◆ **Assignment**
Take the lines below from the one with "Tarea de taller, laboratorio" through the one with "the system |" and retype them exactly. Include nothing else, and no pictures.

◆ **Data to process**
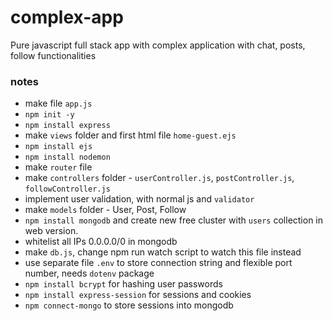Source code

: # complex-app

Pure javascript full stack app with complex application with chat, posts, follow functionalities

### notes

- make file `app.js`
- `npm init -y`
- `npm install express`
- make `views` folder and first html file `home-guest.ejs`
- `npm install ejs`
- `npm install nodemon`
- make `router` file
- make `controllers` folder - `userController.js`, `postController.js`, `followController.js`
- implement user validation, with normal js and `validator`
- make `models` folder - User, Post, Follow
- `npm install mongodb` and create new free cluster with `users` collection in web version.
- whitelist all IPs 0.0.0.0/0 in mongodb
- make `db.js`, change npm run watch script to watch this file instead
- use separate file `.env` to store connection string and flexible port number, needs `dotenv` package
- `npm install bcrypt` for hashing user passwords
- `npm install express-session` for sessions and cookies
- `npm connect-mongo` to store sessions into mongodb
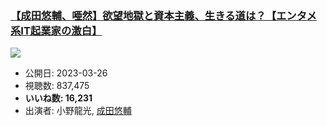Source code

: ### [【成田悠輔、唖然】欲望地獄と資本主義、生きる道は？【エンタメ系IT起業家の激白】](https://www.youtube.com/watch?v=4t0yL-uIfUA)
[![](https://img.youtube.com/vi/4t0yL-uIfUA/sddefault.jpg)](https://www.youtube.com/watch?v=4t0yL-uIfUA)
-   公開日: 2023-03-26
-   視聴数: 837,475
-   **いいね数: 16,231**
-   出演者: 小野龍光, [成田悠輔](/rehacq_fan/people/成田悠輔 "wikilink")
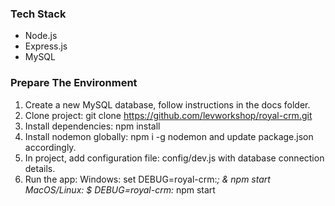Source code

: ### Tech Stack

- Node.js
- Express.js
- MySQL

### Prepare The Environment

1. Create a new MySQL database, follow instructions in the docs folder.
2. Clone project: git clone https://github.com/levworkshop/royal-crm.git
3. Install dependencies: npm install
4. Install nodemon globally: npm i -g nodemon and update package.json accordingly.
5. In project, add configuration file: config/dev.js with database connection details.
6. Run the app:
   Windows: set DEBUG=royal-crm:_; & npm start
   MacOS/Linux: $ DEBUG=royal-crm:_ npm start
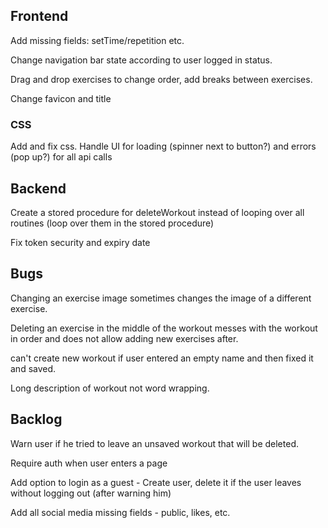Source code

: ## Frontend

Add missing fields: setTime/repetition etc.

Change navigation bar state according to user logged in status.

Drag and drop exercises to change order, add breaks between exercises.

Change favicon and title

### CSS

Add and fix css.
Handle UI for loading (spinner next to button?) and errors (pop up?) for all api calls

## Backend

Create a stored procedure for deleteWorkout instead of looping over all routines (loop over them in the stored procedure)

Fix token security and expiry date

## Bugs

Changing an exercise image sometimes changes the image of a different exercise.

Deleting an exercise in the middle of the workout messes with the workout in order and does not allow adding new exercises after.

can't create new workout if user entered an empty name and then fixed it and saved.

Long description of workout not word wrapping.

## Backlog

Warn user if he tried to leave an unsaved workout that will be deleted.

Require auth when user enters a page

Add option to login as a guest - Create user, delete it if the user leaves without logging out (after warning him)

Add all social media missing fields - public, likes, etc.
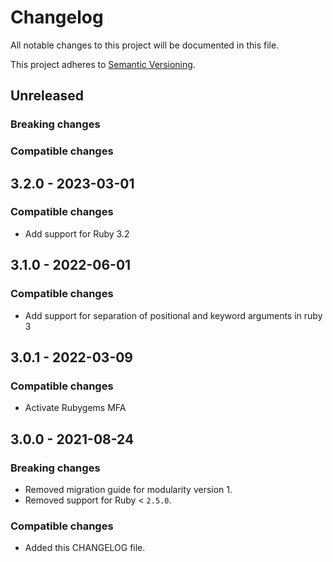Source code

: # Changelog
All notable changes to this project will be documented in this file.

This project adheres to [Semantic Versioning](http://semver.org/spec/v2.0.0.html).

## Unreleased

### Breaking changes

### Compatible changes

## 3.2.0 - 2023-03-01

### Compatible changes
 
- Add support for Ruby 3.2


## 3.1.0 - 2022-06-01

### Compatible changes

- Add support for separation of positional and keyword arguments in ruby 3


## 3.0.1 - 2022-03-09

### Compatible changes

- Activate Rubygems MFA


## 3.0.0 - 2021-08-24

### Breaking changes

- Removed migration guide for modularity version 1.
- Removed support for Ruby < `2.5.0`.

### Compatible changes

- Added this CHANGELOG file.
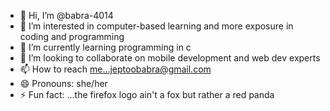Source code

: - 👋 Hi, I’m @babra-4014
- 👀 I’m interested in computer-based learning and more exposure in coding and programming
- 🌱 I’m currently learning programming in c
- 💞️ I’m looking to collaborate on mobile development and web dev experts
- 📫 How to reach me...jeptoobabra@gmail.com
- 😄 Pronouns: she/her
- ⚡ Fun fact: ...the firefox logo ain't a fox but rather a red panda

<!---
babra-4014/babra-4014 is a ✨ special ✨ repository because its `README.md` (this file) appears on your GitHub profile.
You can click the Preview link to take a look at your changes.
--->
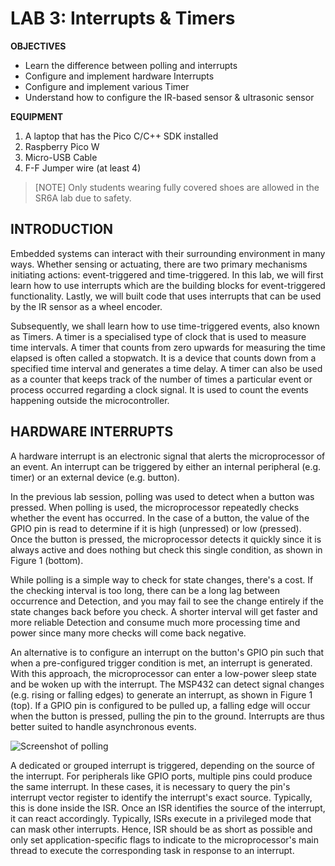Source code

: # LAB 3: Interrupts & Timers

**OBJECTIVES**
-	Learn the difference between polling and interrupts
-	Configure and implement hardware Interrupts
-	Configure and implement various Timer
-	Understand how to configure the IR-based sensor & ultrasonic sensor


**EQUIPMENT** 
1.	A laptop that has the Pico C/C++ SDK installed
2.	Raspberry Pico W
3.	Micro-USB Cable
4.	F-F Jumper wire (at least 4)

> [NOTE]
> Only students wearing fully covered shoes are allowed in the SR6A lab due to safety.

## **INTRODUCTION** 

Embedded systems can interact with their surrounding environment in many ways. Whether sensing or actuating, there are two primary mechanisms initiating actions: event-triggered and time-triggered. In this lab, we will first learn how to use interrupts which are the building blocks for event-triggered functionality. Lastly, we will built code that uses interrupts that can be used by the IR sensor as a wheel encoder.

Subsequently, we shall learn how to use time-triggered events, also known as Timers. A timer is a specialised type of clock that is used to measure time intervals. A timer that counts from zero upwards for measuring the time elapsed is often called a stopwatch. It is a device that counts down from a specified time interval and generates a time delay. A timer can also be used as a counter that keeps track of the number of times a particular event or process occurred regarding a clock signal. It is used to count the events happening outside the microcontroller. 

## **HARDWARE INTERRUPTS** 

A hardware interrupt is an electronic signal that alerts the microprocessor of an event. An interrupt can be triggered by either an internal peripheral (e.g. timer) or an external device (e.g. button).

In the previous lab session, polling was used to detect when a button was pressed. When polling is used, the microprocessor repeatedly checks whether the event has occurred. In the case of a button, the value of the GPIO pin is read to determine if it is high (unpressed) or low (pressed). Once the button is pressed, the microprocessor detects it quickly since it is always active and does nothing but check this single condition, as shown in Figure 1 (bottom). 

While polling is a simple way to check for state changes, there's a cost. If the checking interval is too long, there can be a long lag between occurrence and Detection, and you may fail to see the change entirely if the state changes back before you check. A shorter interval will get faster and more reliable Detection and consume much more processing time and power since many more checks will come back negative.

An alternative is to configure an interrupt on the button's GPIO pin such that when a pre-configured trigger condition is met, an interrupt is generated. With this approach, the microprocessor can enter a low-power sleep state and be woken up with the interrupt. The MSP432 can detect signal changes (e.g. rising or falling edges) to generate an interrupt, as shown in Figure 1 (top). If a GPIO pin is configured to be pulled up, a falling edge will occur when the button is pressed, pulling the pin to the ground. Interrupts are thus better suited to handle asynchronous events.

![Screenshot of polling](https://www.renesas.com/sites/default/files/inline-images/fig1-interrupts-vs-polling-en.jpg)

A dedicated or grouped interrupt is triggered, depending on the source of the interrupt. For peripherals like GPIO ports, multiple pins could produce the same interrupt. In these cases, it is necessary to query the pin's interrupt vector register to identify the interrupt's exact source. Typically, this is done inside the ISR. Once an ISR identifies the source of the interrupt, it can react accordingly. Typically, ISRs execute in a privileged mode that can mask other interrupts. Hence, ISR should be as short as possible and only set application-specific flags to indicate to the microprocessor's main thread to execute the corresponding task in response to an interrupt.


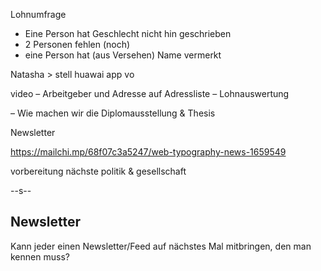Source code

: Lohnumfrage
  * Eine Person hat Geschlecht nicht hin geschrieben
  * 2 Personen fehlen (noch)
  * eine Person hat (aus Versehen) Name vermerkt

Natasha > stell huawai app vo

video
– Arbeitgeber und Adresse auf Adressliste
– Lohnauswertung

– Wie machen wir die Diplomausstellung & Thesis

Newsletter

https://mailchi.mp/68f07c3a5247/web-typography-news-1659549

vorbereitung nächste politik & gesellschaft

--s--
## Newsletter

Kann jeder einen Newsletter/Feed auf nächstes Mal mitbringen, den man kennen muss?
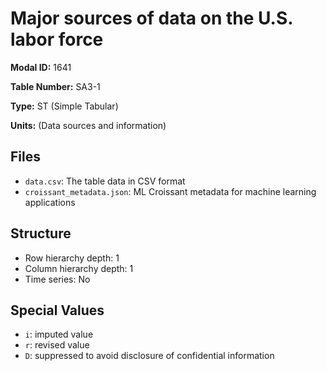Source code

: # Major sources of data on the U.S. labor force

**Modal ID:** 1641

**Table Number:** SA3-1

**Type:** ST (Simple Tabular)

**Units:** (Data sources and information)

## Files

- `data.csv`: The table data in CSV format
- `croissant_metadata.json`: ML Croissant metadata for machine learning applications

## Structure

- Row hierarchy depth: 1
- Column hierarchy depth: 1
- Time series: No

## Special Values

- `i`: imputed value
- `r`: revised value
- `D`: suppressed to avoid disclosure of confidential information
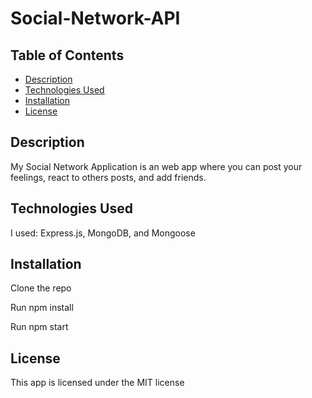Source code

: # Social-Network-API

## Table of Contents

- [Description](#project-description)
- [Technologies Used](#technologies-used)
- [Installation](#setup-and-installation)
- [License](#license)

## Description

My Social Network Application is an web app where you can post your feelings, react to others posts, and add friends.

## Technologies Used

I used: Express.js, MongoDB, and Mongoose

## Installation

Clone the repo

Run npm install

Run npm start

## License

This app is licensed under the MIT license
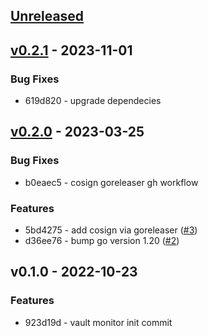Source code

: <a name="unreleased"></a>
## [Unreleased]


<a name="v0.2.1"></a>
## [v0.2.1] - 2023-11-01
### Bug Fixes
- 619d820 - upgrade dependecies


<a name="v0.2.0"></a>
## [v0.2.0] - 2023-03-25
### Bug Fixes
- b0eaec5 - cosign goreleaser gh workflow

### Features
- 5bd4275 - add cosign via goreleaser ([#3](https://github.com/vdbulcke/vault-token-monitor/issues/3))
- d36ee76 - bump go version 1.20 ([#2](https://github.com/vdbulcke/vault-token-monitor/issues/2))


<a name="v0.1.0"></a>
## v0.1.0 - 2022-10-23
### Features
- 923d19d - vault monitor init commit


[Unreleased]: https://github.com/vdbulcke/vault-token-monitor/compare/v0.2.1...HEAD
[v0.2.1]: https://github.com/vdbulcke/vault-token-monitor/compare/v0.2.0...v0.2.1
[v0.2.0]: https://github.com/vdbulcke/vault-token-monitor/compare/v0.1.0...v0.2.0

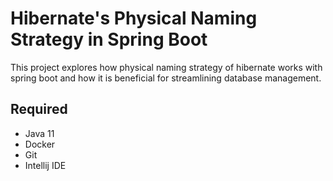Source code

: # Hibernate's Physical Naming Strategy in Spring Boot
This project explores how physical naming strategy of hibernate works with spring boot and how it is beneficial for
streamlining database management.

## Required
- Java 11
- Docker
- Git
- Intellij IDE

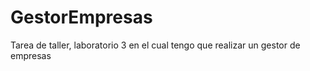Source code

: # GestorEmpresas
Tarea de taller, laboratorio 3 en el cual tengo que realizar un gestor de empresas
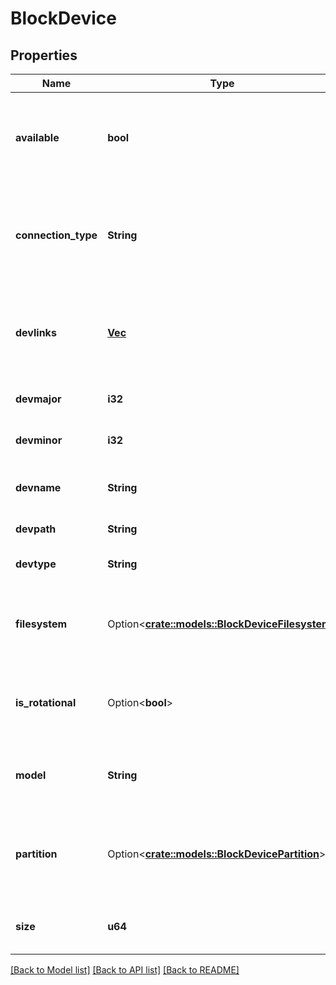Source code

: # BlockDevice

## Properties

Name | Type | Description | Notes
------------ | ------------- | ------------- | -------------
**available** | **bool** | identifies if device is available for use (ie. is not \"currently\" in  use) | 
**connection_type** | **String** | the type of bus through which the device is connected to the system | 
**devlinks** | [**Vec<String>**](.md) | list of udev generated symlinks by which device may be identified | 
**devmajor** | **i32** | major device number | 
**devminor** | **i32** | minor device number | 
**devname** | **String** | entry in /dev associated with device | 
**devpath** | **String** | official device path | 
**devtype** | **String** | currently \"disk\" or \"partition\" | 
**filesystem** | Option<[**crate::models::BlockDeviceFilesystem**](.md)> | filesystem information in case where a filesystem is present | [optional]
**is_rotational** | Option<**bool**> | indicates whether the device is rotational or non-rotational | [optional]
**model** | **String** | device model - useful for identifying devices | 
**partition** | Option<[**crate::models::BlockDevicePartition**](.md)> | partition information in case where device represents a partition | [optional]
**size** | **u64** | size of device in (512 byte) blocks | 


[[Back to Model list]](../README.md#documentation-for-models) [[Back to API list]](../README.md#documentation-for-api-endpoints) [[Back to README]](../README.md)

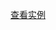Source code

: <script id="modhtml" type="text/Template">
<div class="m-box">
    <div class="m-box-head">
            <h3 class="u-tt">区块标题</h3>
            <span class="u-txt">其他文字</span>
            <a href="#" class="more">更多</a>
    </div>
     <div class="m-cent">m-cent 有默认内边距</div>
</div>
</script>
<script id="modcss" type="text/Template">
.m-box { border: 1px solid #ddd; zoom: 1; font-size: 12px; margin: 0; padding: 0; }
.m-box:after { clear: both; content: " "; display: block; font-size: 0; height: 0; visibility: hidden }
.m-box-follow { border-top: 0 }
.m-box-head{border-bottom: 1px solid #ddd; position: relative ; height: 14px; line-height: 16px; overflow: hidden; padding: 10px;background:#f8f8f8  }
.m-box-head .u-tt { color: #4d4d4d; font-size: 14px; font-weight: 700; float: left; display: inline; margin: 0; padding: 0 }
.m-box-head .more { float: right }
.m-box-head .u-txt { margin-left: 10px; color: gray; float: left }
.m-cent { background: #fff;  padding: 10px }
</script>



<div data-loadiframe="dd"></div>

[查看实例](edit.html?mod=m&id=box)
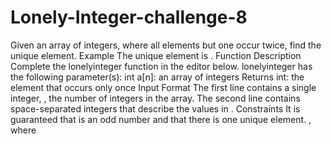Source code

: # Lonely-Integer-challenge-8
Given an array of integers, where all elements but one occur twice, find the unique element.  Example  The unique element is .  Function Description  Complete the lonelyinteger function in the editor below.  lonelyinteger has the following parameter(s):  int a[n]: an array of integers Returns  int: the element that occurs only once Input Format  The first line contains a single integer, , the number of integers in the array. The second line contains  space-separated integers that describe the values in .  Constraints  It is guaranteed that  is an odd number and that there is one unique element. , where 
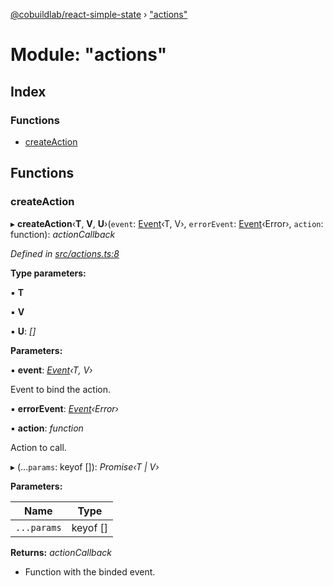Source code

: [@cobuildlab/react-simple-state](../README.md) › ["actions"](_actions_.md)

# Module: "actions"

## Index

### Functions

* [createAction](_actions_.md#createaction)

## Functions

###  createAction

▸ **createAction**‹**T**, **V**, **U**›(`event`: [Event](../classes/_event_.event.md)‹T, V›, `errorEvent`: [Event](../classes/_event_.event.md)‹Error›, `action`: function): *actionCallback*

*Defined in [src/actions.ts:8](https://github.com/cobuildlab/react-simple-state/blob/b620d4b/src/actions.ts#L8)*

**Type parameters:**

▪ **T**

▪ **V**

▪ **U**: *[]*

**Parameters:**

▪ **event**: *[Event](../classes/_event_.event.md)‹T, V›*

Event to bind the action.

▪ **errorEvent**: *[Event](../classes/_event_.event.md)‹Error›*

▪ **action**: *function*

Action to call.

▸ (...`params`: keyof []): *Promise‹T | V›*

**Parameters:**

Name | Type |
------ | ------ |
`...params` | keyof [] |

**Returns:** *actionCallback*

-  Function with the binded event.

◆ **Solved problem**
Tarea de taller, laboratorio 3 en el cual tengo que realizar un gestor de empresas
Source code

: # BlockDevice

## Properties

Name | Type | Description | Notes
------------ | ------------- | ------------- | -------------
**available** | **bool** | identifies if device is available for use (ie. is not \"currently\" in  use) | 
**connection_type** | **String** | the type of bus through which the device is connected to the system | 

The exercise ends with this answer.